Siete años después, en 1989, tres electos de Herri Batasuna prestaron el juramento, pero añadiendo a la fórmula legalmente establecida que lo hacían «por imperativo legal». El presidente del Congreso, Félix Pons, negó a los electos la condición plena de diputados por considerar inválida la fórmula de juramento empleada. En esta ocasión, y ahí está el origen de los problemas actuales, el Constitucional desautorizó al presidente del Congreso y estimó el recurso de los electos de Herri Batasuna (sentencia 119/1990). Batet se acogió a esa doctrina para dar por válidas las fórmulas empleadas en las dos últimas legislaturas.
Habrá quien pueda sostener que los juramentos son rituales de otra época y que carecen de sentido en un Estado constitucional, por lo que nada habría que reprochar a la doctrina del TC. A esto cabe oponer dos objeciones. La primera, formal, que los juramentos de acatamiento a la Constitución están previstos para todos los servidores públicos desde el Rey hasta el último funcionario. En el caso de los diputados, la obligación de jurar está expresamente prevista en el Reglamento del Congreso y en la Loreg. Y la segunda, de mayor relevancia, que los juramentos cumplen una función de integración constitucional y son indispensables para generar el «vínculo de confianza» en que se fundamenta la legitimidad de los diputados.
El Constitucional declaró en 1990 que en relación al juramento hay que excluir cualquier «formalismo rígido», pero que no se pueden admitir expresiones que lo desnaturalicen o vacíen de sentido. Además, recordó que la Constitución contiene procedimientos de reforma que permiten, por ejemplo, modificar la forma política del Estado, por lo que el juramento no puede entenderse como una obligación de completa adhesión ideológica al contenido constitucional. Se trata de afirmaciones razonables, pero que habrían exigido una mayor concreción. Y el tribunal podía y debía haberlo realizado en la sentencia que acaba de dictar, pero lamentablemente ha desaprovechado la oportunidad.
¿Qué es lo que el juramento garantiza? ¿Cuál es su finalidad? ¿Qué fórmulas deben rechazarse?

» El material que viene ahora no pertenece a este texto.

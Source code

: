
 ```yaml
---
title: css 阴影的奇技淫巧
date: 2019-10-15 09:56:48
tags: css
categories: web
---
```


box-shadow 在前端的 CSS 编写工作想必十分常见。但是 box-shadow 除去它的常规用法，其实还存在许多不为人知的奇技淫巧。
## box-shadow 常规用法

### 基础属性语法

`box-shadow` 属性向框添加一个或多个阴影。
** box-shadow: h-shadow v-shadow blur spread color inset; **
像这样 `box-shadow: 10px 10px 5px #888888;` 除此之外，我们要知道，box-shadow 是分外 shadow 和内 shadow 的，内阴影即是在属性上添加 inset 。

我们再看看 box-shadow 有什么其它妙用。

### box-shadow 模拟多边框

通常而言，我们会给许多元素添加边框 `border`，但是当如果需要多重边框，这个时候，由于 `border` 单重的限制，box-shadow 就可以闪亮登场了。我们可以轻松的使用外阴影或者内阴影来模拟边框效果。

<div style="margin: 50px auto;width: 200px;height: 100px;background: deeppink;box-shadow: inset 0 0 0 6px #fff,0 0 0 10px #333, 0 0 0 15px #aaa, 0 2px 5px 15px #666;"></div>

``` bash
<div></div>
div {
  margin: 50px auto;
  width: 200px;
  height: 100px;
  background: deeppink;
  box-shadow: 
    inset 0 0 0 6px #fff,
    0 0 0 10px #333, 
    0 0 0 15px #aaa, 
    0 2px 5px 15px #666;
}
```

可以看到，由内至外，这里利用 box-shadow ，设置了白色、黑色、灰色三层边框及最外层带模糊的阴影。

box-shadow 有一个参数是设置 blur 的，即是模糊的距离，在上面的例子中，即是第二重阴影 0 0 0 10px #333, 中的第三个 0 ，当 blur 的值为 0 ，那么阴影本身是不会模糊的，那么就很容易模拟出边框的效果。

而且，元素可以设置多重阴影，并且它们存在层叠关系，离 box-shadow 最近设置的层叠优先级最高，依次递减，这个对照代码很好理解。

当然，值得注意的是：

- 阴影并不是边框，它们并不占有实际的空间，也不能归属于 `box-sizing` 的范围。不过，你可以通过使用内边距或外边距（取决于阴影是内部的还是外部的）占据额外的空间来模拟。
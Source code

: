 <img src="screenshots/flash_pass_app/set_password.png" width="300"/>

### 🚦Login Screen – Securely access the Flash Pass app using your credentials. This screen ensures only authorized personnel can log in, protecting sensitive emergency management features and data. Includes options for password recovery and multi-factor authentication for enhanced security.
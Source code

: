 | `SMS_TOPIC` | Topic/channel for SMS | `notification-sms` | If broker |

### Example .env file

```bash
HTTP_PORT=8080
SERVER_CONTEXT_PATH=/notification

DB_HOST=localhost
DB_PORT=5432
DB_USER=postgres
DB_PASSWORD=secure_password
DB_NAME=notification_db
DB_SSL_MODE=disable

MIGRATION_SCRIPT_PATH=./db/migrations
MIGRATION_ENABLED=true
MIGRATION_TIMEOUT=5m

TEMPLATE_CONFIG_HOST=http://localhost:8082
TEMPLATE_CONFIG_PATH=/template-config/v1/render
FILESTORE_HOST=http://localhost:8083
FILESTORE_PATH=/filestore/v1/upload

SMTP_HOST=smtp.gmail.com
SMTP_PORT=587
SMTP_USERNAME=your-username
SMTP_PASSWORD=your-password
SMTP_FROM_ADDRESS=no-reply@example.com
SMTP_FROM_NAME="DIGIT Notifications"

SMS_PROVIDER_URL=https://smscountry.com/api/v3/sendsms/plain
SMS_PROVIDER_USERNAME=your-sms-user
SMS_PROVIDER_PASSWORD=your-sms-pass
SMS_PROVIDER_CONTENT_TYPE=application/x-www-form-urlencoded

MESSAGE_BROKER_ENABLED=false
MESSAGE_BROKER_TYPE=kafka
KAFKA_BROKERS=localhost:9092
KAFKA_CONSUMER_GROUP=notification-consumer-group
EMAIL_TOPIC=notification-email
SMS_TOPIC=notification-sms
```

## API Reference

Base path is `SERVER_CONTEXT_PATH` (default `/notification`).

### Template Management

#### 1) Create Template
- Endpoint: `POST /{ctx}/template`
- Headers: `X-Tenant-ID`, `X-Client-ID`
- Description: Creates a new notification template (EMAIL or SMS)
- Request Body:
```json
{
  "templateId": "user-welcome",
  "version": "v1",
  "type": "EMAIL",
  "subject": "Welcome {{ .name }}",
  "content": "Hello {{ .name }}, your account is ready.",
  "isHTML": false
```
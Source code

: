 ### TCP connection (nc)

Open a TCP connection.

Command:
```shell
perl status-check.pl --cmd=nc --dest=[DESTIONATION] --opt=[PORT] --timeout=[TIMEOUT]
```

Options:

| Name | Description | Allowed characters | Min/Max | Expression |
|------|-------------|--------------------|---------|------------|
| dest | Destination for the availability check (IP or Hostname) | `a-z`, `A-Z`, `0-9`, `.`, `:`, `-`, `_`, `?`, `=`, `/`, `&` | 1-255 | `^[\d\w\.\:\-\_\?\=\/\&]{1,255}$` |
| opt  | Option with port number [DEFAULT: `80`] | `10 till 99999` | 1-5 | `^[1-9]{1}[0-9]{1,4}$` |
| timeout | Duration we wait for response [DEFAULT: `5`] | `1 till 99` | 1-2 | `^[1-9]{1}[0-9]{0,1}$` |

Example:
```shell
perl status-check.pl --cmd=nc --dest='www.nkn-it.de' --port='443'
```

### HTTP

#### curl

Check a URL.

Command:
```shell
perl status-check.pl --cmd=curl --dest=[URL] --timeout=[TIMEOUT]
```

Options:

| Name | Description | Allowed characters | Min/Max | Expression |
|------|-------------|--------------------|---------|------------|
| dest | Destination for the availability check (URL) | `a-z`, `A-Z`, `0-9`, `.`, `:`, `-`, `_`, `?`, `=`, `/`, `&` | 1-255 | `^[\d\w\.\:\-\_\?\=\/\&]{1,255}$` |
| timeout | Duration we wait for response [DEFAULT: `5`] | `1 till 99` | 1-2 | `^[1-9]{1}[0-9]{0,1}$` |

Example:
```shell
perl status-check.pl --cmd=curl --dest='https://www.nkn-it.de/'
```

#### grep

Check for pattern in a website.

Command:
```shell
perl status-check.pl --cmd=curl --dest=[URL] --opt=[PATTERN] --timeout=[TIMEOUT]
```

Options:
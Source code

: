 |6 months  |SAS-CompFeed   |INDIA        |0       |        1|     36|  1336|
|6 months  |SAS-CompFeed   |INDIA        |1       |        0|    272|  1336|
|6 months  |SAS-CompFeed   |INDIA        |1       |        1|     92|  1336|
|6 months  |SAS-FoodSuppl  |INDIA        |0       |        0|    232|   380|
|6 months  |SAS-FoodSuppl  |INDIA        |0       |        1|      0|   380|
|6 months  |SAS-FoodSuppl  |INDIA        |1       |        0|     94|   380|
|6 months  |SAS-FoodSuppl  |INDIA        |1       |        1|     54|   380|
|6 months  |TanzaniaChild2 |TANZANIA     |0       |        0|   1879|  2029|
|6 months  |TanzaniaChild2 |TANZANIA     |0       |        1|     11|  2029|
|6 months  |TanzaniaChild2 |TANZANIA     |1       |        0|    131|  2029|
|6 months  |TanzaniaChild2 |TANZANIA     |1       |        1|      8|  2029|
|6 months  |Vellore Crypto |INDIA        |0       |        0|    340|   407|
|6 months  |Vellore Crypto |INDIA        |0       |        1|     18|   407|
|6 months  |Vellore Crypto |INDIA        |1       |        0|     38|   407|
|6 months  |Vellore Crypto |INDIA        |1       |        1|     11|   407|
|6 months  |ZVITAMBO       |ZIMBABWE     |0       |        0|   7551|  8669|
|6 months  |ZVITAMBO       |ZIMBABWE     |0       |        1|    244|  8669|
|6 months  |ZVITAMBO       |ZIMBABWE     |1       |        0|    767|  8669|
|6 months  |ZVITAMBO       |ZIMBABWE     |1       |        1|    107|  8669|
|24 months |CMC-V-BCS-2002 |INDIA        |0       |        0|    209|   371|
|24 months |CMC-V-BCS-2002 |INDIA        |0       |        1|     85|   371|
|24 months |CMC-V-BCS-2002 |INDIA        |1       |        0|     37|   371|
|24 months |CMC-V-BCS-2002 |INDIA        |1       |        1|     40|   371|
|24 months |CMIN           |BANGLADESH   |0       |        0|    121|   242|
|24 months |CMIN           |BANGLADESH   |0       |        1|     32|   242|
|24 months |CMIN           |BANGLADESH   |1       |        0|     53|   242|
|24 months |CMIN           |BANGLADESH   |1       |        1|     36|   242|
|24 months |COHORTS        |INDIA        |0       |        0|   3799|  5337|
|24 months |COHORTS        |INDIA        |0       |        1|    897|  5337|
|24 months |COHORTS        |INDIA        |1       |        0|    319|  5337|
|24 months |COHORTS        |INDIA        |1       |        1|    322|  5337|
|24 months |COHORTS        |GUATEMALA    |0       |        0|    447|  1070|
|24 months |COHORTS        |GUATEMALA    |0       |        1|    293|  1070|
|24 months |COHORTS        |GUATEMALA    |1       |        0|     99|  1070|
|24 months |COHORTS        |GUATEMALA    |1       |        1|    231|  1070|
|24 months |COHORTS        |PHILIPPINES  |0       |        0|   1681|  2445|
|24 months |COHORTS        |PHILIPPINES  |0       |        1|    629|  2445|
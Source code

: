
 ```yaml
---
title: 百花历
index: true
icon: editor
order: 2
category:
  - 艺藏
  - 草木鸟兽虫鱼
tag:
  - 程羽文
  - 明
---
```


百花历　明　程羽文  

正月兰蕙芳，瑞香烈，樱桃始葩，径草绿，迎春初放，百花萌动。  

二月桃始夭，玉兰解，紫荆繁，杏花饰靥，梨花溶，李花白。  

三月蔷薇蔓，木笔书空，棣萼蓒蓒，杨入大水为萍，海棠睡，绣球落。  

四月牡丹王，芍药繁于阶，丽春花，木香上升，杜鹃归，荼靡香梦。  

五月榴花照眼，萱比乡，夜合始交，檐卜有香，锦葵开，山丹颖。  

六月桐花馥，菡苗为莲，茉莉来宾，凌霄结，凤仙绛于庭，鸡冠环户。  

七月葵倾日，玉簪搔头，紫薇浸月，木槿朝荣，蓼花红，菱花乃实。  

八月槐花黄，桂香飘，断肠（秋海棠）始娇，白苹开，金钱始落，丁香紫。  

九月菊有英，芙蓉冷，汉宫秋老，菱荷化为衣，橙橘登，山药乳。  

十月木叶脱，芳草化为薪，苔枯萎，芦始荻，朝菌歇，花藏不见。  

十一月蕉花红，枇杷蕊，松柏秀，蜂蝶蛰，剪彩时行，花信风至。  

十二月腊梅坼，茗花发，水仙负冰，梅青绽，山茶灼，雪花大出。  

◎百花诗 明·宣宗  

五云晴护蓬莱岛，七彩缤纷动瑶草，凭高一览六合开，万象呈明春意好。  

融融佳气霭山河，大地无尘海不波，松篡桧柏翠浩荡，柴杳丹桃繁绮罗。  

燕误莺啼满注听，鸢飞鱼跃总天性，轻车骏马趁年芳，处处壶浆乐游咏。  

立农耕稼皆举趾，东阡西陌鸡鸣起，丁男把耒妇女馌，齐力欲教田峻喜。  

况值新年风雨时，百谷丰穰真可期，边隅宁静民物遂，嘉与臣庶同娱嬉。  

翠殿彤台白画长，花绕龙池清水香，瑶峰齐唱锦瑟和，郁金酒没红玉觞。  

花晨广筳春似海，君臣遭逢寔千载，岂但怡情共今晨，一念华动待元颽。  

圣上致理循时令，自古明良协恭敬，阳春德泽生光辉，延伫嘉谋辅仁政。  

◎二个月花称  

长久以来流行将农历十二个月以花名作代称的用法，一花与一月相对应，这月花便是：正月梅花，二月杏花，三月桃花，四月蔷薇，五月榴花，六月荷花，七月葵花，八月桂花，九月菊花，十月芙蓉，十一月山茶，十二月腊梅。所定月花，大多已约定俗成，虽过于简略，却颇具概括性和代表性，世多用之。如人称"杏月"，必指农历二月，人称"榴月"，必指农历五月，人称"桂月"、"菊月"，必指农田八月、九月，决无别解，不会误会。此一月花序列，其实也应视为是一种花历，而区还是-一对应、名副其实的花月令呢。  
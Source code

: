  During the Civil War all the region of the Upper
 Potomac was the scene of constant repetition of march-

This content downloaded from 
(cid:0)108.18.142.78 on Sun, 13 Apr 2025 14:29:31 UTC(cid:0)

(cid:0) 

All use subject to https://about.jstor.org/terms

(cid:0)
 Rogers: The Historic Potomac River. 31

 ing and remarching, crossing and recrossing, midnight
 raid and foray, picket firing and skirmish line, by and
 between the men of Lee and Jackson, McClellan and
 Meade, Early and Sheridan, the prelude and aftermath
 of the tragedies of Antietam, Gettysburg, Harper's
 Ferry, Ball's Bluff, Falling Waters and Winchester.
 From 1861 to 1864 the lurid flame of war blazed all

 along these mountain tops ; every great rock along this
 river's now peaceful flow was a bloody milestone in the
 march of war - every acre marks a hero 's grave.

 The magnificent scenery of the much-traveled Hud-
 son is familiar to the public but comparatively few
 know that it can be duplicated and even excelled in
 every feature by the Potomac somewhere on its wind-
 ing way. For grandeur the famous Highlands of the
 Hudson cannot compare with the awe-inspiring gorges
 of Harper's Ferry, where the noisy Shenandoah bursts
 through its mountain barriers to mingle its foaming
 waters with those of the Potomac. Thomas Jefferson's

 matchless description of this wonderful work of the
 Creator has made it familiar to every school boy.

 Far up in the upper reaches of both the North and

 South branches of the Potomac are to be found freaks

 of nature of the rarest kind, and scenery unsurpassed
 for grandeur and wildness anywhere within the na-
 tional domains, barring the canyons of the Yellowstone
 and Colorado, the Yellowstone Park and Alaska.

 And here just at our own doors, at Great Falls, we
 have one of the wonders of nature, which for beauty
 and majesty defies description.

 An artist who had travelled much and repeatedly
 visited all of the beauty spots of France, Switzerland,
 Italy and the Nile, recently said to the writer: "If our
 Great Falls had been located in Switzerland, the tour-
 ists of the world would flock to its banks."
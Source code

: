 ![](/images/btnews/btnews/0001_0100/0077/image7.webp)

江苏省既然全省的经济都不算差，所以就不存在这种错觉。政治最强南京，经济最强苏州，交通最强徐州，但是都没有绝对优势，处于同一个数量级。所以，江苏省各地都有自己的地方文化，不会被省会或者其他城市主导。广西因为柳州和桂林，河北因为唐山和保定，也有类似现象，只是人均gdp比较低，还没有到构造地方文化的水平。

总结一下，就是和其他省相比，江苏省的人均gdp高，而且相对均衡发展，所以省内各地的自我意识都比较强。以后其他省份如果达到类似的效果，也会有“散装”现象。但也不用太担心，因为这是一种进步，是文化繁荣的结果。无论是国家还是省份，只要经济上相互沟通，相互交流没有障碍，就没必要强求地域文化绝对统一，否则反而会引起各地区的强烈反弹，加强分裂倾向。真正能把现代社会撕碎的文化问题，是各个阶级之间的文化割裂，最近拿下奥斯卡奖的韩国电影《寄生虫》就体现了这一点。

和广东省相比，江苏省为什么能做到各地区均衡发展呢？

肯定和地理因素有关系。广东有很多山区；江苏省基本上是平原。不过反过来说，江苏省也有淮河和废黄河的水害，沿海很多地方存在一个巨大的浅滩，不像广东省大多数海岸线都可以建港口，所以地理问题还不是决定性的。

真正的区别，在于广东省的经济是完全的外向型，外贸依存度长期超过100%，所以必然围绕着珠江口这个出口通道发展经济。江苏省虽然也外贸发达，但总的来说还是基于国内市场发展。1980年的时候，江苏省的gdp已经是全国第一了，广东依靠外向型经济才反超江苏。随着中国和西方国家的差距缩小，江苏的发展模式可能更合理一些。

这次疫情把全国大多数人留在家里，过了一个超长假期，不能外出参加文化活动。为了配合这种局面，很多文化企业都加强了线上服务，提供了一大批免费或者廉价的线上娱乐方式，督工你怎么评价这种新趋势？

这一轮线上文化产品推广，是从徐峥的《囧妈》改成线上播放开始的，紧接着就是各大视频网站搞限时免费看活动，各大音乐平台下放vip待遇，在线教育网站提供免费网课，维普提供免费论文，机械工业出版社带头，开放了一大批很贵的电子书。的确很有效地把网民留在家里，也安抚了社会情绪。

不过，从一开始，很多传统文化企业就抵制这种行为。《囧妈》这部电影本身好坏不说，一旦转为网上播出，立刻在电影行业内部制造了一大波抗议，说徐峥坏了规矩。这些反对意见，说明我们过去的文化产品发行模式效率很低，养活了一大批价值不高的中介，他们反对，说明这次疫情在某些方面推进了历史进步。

El juramento tiene por finalidad que el diputado electo exteriorice su voluntad de comprometerse a respetar las reglas del juego democrático, a ejercer su función respetando el marco procedimental establecido por la Constitución. Ese compromiso -aunque pueda ser vulnerado en el futuro- proporciona a los ciudadanos una seguridad y confianza de que los parlamentarios renuncian a recurrir a procedimientos inconstitucionales para la reforma del sistema. Es una garantía mínima, pero indispensable para generar confianza. Por ello, cualquier fórmula que reste veracidad a ese compromiso debe ser rechazada contundentemente. Y ninguna duda cabe de que con el empleo de fórmulas distintas a la prevista los diputados están transmitiendo a la sociedad unas ‘reservas’ respecto al marco constitucional incompatibles con la esencia y finalidad del juramento.
El resultado de todo ello es tan previsible como lamentable. En agosto, la solemne sesión constitutiva de las Cortes, donde nuestros representantes deben mediante el juramento adquirir su condición plena de diputados, será sustituida por un vergonzoso circo en el que cualquier ocurrencia será aceptada. La decadencia institucional será evidente. Basta comparar la actuación de ‘gigantes’ como Gregorio-Peces Barba o Félix Pons, insignes representantes de la cultura constitucional, con la de quienes hoy son incapaces de comprender el valor de los juramentos en un Estado constitucional.